Barnardo’s chief calls for targets to speed up care process

Barnardo’s chief executive Martin Narey is calling for tough targets to address the slow progress of children in care cases through the courts.

Speaking at a Barnardo’s conference staged in London to mark the charity’s fostering and adoption week, Narey said: “Children are having to wait too long for cases to be resolved in court and urgent action is required so that decisions are taken within a timescale that meets the child’s need.

“Targets seem to be going out of fashion in the public services. But I’m an unreconstructed fan of targets and we urgently need system wide targets to help drive down delays, which are not in the interests of the child. Government has promised this but we need to see them urgently.”

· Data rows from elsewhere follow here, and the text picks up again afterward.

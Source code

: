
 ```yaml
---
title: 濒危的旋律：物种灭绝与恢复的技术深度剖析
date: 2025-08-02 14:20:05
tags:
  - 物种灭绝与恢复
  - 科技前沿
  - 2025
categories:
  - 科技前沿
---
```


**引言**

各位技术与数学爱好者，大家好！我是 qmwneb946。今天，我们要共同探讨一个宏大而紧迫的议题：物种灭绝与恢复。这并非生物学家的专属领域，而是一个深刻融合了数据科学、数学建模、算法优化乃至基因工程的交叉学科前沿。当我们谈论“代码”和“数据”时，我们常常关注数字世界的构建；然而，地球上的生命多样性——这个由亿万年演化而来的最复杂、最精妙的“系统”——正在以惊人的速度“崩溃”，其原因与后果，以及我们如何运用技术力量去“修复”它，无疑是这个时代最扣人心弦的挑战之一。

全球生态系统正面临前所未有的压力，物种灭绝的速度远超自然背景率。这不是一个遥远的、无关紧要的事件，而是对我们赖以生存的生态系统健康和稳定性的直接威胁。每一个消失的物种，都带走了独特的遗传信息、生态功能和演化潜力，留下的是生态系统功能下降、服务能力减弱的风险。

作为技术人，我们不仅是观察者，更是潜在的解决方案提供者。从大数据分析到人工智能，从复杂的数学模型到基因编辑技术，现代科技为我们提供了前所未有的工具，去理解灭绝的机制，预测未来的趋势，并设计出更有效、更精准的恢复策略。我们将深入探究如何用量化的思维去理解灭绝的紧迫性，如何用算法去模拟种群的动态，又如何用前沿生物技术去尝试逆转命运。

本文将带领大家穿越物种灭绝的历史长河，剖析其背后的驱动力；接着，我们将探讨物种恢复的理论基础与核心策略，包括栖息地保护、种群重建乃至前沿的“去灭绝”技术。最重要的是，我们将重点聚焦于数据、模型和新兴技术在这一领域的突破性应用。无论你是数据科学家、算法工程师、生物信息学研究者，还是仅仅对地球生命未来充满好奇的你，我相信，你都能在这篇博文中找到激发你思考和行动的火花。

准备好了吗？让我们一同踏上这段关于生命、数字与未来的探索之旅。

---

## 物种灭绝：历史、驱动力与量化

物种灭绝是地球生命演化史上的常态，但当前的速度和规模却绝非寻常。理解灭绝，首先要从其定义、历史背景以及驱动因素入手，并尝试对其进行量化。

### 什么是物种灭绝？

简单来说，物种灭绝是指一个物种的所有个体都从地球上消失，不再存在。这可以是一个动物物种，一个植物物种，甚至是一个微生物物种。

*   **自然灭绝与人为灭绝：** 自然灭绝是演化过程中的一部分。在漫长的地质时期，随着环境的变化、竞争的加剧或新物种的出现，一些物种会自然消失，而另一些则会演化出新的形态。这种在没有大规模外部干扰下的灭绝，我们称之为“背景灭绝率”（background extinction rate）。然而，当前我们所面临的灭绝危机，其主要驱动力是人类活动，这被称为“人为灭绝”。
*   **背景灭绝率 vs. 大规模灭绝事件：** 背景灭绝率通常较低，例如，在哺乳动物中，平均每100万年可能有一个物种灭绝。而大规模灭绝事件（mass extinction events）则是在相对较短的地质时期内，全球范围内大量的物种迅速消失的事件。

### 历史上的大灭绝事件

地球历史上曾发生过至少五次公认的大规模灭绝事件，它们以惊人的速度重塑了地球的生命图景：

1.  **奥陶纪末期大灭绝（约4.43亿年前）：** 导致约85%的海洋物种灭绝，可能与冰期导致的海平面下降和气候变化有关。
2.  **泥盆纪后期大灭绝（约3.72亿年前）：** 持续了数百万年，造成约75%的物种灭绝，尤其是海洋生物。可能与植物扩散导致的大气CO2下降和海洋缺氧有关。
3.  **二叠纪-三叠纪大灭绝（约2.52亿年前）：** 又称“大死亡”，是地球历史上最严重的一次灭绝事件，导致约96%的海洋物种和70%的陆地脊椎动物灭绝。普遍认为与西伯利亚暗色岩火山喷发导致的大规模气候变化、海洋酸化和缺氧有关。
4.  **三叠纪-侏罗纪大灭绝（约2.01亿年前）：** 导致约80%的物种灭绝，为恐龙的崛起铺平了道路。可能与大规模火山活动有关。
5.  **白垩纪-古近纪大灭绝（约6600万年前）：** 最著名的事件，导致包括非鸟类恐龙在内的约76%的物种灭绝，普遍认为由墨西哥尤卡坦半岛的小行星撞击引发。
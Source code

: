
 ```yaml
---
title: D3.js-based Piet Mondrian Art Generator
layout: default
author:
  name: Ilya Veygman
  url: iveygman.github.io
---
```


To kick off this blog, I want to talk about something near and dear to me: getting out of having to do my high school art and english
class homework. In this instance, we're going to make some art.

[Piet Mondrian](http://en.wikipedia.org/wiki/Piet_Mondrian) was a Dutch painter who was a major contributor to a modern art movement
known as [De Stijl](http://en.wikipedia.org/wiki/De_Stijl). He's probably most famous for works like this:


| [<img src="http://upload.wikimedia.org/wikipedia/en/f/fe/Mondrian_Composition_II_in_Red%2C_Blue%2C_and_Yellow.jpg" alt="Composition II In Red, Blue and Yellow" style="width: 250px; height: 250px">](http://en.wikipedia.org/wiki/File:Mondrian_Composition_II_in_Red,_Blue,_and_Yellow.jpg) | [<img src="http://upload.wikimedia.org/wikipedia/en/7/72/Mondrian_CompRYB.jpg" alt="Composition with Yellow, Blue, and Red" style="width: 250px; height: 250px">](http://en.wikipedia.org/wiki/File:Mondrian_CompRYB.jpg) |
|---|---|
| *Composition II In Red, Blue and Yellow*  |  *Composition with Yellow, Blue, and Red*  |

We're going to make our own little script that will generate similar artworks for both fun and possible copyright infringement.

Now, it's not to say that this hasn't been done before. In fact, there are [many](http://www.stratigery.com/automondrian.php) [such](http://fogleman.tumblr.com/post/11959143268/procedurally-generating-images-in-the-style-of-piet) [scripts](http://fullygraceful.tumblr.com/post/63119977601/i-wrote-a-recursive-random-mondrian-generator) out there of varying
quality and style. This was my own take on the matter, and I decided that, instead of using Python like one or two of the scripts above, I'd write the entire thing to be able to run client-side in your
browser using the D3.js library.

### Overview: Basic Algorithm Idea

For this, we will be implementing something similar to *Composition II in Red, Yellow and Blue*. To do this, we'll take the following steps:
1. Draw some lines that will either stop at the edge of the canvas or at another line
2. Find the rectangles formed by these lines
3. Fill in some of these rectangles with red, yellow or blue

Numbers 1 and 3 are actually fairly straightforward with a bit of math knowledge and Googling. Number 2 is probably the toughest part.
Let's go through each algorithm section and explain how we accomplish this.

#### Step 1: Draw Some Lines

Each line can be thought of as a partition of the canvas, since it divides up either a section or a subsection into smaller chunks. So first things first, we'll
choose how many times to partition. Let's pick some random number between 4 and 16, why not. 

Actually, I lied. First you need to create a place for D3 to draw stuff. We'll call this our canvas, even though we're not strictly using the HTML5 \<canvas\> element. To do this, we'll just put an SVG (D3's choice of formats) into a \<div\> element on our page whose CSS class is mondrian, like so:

Narey sparked a row last September when he said social workers needed to be braver about removing children at risk and spend less time “fixing families that can’t be fixed”.

The comments were condemned by the British Association of Social Workers for being too simplistic and by the Conservative Party for adopting shock tactics.

Speaking at the conference he hit out at his critics, who “sought to undermine my view by caricaturing it”.

He told delegates: “We need to accept that the number of children in care might have to climb and remain, not at anything like the numbers in the early eighties, but at a higher level than we have got used to over the past decade or so.

“And the reason for that is quite simple. When we have reached the sad conclusion that parents can’t provide the love and stability that a child needs, care might not effect a transformation. But it will, contrary to anecdote, make things better.”